Ella agrega el reconocimiento del erotismo “como un placer de vida, una experiencia más allá del contacto con otra persona”. Algo que encontró en la escritora de Marosa di Giorgio. En el lenguaje alucinatorio y en el mundo de genealogías mezcladas con bestias, oscuridades y una exuberante naturaleza de la poeta uruguaya, Mendoza conecta con las experiencias que más le interesa comunicar. “Mi infancia pasó en espacios bien exuberantes, la selva, la costa, donde una experiencia erótica puede ser el agua, los pececitos que te están mordiendo la pie… pero Furia es un poco más dramático”.

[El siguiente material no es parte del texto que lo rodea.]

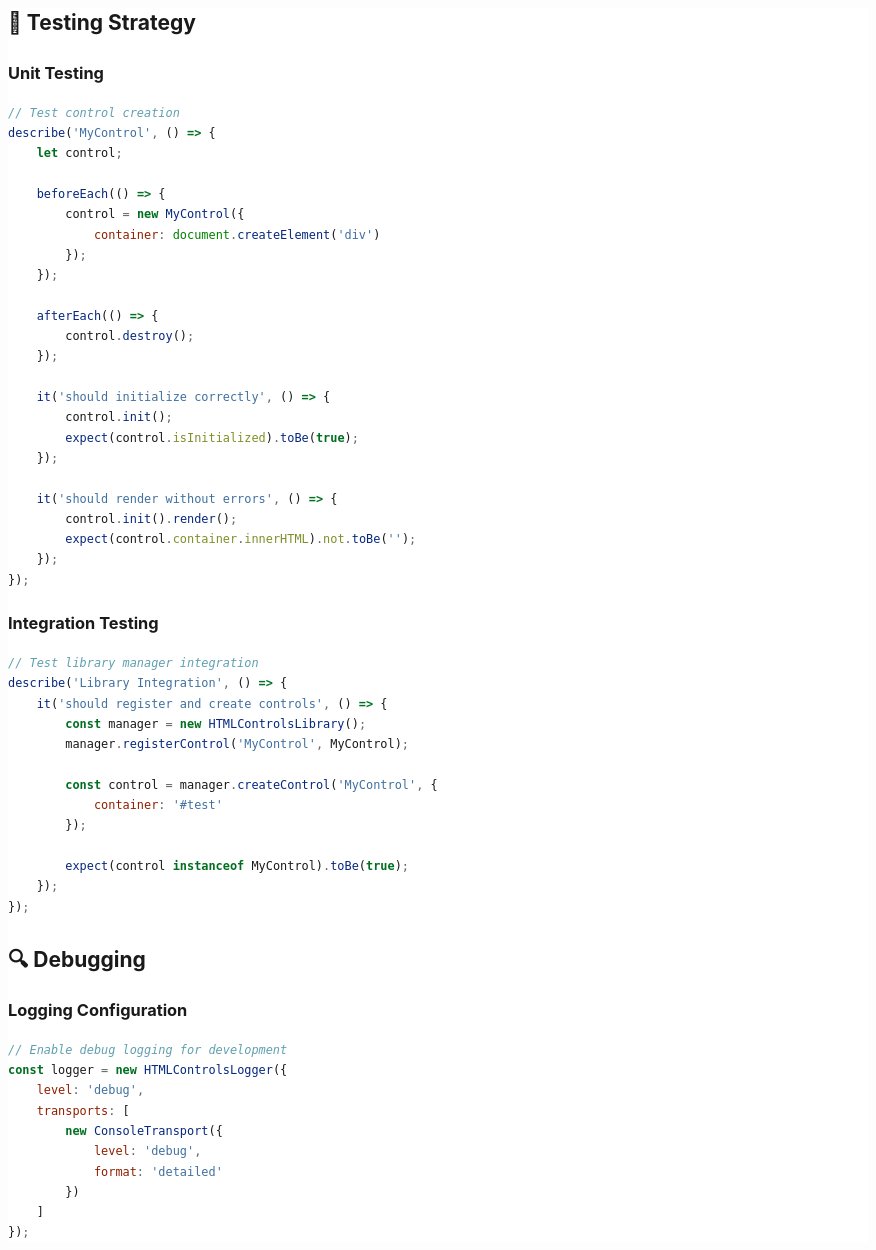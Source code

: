 ## 🧪 Testing Strategy

### Unit Testing
```javascript
// Test control creation
describe('MyControl', () => {
    let control;
    
    beforeEach(() => {
        control = new MyControl({
            container: document.createElement('div')
        });
    });
    
    afterEach(() => {
        control.destroy();
    });
    
    it('should initialize correctly', () => {
        control.init();
        expect(control.isInitialized).toBe(true);
    });
    
    it('should render without errors', () => {
        control.init().render();
        expect(control.container.innerHTML).not.toBe('');
    });
});
```

### Integration Testing
```javascript
// Test library manager integration
describe('Library Integration', () => {
    it('should register and create controls', () => {
        const manager = new HTMLControlsLibrary();
        manager.registerControl('MyControl', MyControl);
        
        const control = manager.createControl('MyControl', {
            container: '#test'
        });
        
        expect(control instanceof MyControl).toBe(true);
    });
});
```

## 🔍 Debugging

### Logging Configuration
```javascript
// Enable debug logging for development
const logger = new HTMLControlsLogger({
    level: 'debug',
    transports: [
        new ConsoleTransport({ 
            level: 'debug',
            format: 'detailed'
        })
    ]
});
```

En Furia el desierto también sangra, decide, y ata el destino de los demás. La corporalidad del paisaje es una constante en la literatura de Clyo Mendoza. En su primer poemario, Anamnesis (Cuadrivio, 2016), hecho de la violencia intergeneracional contra las mujeres y las pesadillas del alma que entra en otro cuerpo, las voces son diluvio y el abismo el océano. En Silencio (Fondo Editorial del Estado de México, 2018), un hombre lanza a su esposa al río hecha pedazos, la mujer habla del horror, pero su voz es un eco en la sierra.
“La brujería, la relación con dios, hay una fascinación ahí, especialmente desde la perspectiva de los pueblos indígenas. Los mayas dicen que un estado alterado que puede llevar a la evolución de la conciencia, porque te hace plantarte la muerte sin morirte”, dice Mendoza, licenciada en Letras Hispánicas por la Universidad Metropolitana de México. Hoy anda repasando un documental de Alain Resnais y Chris Marker, Las estatuas también mueren, una denuncia de la banalización de la colonia sobre el arte africano. La desolación de las estatuas atrapadas en museos –”todo eso que estaba destinado a altares, a espacios naturales, a manifestar la humanidad”– lleva a la escritora a pensar en el lenguaje, un territorio en el que disecciona una lucha presente y una preocupación por el pasado. ”Estamos decidiendo si el lenguaje está vivo o es algo inanimado, no empático”, dice, y gira: “Lo que más me preocupa es si los ancianos se dejan de preocupar por contar porque ya nadie les escucha. ¿Qué nos va a pasar cuando nos dejen de contar cosas?”.